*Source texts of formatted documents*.
= = = =

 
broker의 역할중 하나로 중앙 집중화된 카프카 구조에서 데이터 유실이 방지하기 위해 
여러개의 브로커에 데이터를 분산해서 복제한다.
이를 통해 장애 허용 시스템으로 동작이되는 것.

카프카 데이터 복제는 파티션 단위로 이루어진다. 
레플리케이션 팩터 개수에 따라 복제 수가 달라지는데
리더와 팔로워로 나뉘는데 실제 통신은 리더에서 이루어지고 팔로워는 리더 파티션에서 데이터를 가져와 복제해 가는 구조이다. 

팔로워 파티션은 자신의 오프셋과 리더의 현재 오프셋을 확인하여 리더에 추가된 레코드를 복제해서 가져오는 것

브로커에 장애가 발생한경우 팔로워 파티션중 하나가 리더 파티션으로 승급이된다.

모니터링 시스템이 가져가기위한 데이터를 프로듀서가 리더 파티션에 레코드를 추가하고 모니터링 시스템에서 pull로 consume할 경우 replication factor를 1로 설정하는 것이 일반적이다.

= = = =

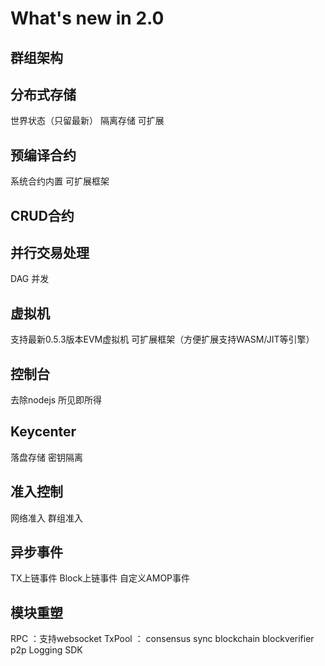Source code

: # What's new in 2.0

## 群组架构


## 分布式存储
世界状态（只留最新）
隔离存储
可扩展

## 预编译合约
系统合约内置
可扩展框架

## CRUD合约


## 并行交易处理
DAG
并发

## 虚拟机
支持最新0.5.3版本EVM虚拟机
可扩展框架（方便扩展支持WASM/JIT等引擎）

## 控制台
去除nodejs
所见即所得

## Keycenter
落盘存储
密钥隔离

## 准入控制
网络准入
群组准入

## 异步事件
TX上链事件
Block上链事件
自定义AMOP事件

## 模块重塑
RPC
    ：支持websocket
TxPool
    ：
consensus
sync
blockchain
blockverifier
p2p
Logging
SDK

= = = =

*Task goal*. Restate word for word the entries above, starting at the line with "팔로워 파티션은 자신의" and ending at the line with "모니터링 시스템이 가져가기위한", inclusive, and no others.

*Written answer*.
팔로워 파티션은 자신의 오프셋과 리더의 현재 오프셋을 확인하여 리더에 추가된 레코드를 복제해서 가져오는 것

브로커에 장애가 발생한경우 팔로워 파티션중 하나가 리더 파티션으로 승급이된다.

모니터링 시스템이 가져가기위한 데이터를 프로듀서가 리더 파티션에 레코드를 추가하고 모니터링 시스템에서 pull로 consume할 경우 replication factor를 1로 설정하는 것이 일반적이다.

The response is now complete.